Write the lines out again, from the top of the material to the line containing "The mile race", pictures excluded.

[Data shown Boundary: Start]

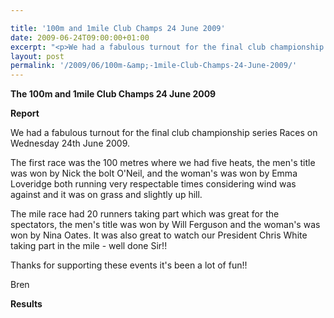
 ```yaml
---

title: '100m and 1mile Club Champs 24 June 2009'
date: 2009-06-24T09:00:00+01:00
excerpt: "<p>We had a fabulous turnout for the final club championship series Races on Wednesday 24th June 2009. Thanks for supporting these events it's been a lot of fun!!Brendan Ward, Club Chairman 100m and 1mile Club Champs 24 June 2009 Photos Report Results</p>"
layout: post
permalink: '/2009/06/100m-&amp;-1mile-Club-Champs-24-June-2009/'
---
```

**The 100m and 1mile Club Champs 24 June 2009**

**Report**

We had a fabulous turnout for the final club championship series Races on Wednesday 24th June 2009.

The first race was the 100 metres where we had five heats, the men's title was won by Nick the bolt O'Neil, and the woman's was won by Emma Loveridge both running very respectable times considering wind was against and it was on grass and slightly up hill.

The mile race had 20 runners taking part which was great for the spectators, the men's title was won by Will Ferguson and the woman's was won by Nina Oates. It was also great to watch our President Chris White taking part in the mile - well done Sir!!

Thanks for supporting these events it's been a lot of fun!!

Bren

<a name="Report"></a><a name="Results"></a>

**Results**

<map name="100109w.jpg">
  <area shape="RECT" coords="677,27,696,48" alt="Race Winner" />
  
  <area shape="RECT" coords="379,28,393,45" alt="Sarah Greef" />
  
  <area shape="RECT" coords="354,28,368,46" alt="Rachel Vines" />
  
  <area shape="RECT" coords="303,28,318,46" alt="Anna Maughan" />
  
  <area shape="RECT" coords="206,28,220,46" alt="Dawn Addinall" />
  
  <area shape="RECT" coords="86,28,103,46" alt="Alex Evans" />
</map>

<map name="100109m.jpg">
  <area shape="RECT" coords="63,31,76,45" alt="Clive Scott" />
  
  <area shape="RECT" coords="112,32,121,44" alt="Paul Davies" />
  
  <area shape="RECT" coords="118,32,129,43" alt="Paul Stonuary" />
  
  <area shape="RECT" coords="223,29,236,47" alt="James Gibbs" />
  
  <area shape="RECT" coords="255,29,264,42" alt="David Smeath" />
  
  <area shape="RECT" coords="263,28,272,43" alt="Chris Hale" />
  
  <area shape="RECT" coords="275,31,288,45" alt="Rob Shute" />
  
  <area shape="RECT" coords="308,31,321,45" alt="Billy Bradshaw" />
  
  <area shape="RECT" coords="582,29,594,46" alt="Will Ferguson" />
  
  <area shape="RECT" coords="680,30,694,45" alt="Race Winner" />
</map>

[Data shown Boundary: End]

## Exercise answer
 ```yaml
---

title: '100m and 1mile Club Champs 24 June 2009'
date: 2009-06-24T09:00:00+01:00
excerpt: "<p>We had a fabulous turnout for the final club championship series Races on Wednesday 24th June 2009. Thanks for supporting these events it's been a lot of fun!!Brendan Ward, Club Chairman 100m and 1mile Club Champs 24 June 2009 Photos Report Results</p>"
layout: post
permalink: '/2009/06/100m-&amp;-1mile-Club-Champs-24-June-2009/'
---
```

**The 100m and 1mile Club Champs 24 June 2009**

**Report**

We had a fabulous turnout for the final club championship series Races on Wednesday 24th June 2009.

The first race was the 100 metres where we had five heats, the men's title was won by Nick the bolt O'Neil, and the woman's was won by Emma Loveridge both running very respectable times considering wind was against and it was on grass and slightly up hill.

The mile race had 20 runners taking part which was great for the spectators, the men's title was won by Will Ferguson and the woman's was won by Nina Oates. It was also great to watch our President Chris White taking part in the mile - well done Sir!!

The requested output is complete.